_What is being asked_.
Transcribe the records below word for word, beginning with the first line and stopping after the line that contains "Therefore $Z(t)$ is a martingale relative to"; pictures are not part of the copy.

Stored data entries
───

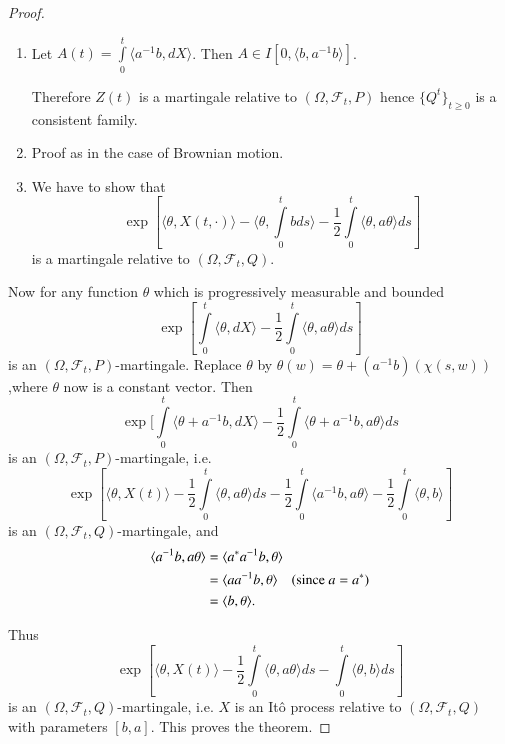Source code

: \begin{proof}
\begin{enumerate}
\renewcommand{\theenumi}{\roman{enumi}}
\renewcommand{\labelenumi}{(\theenumi)}
\item Let $A(t)=\int\limits^{t}_{0}\langle a^{-1}b, dX\rangle$. Then
  $A\in I[0,\langle b, a^{-1}b\rangle]$.

Therefore $Z(t)$ is a martingale relative to
$(\Omega,\mathscr{F}_{t},P)$ hence $\{Q^{t}\}_{t\geq 0}$ is a
consistent family.

\item Proof as in the case of Brownian motion.

\item We have to show that
$$
\exp[\langle \theta,X(t,\cdot)\rangle -\langle
  \theta,\int\limits^{t}_{0}bds\rangle
  -\frac{1}{2}\int\limits^{t}_{0}\langle\theta,a\theta\rangle ds]
$$
is a martingale relative to $(\Omega,\mathscr{F}_{t},Q)$.
\end{enumerate}

Now for any function $\theta$ which is progressively measurable and
boun\-ded
$$
\exp[\int\limits^{t}_{0}\langle \theta, dX\rangle
  -\frac{1}{2}\int\limits^{t}_{0}\langle \theta, a\theta\rangle ds]
$$
is an $(\Omega,\mathscr{F}_{t},P)$-martingale. Replace $\theta$ by
$\theta(w)=\theta+(a^{-1}b)(\chi(s,w))$,\pageoriginale where $\theta$
now is a constant vector. Then
$$
\exp [\int\limits^{t}_{0}\langle \theta+a^{-1}b,dX\rangle
  -\frac{1}{2}\int\limits^{t}_{0}\langle \theta+a^{-1}b,a\theta\rangle ds
$$
is an $(\Omega, \mathscr{F}_{t},P)$-martingale, i.e.
$$
\exp[\langle \theta, X(t)\rangle
  -\frac{1}{2}\int\limits^{t}_{0}\langle \theta, a\theta\rangle
  ds-\frac{1}{2}\int\limits^{t}_{0}\langle
  a^{-1}b,a\theta\rangle-\frac{1}{2}\int\limits^{t}_{0}\langle
  \theta,b\rangle ]
$$
is an $(\Omega,\mathscr{F}_{t},Q)$-martingale, and
\begin{align*}
\langle a^{-1}b,a\theta\rangle &= \langle a^{*}a^{-1}b,\theta\rangle\\
&= \langle aa^{-1}b,\theta\rangle \quad (\text{since~ } a=a^{*})\\
&= \langle b,\theta\rangle.
\end{align*}

Thus
$$
\exp[\langle \theta, X(t)\rangle
  -\frac{1}{2}\int\limits^{t}_{0}\langle \theta,a\theta\rangle
  ds-\int\limits^{t}_{0}\langle \theta, b\rangle ds]
$$
is an $(\Omega,\mathscr{F}_{t},Q)$-martingale, i.e. $X$ is an It\^o
process relative to $(\Omega,\mathscr{F}_{t},Q)$ with parameters
$[b,a]$. This proves the theorem.
\end{proof}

───

_Completed exercise_.
Source code

: \begin{proof}
\begin{enumerate}
\renewcommand{\theenumi}{\roman{enumi}}
\renewcommand{\labelenumi}{(\theenumi)}
\item Let $A(t)=\int\limits^{t}_{0}\langle a^{-1}b, dX\rangle$. Then
  $A\in I[0,\langle b, a^{-1}b\rangle]$.

Therefore $Z(t)$ is a martingale relative to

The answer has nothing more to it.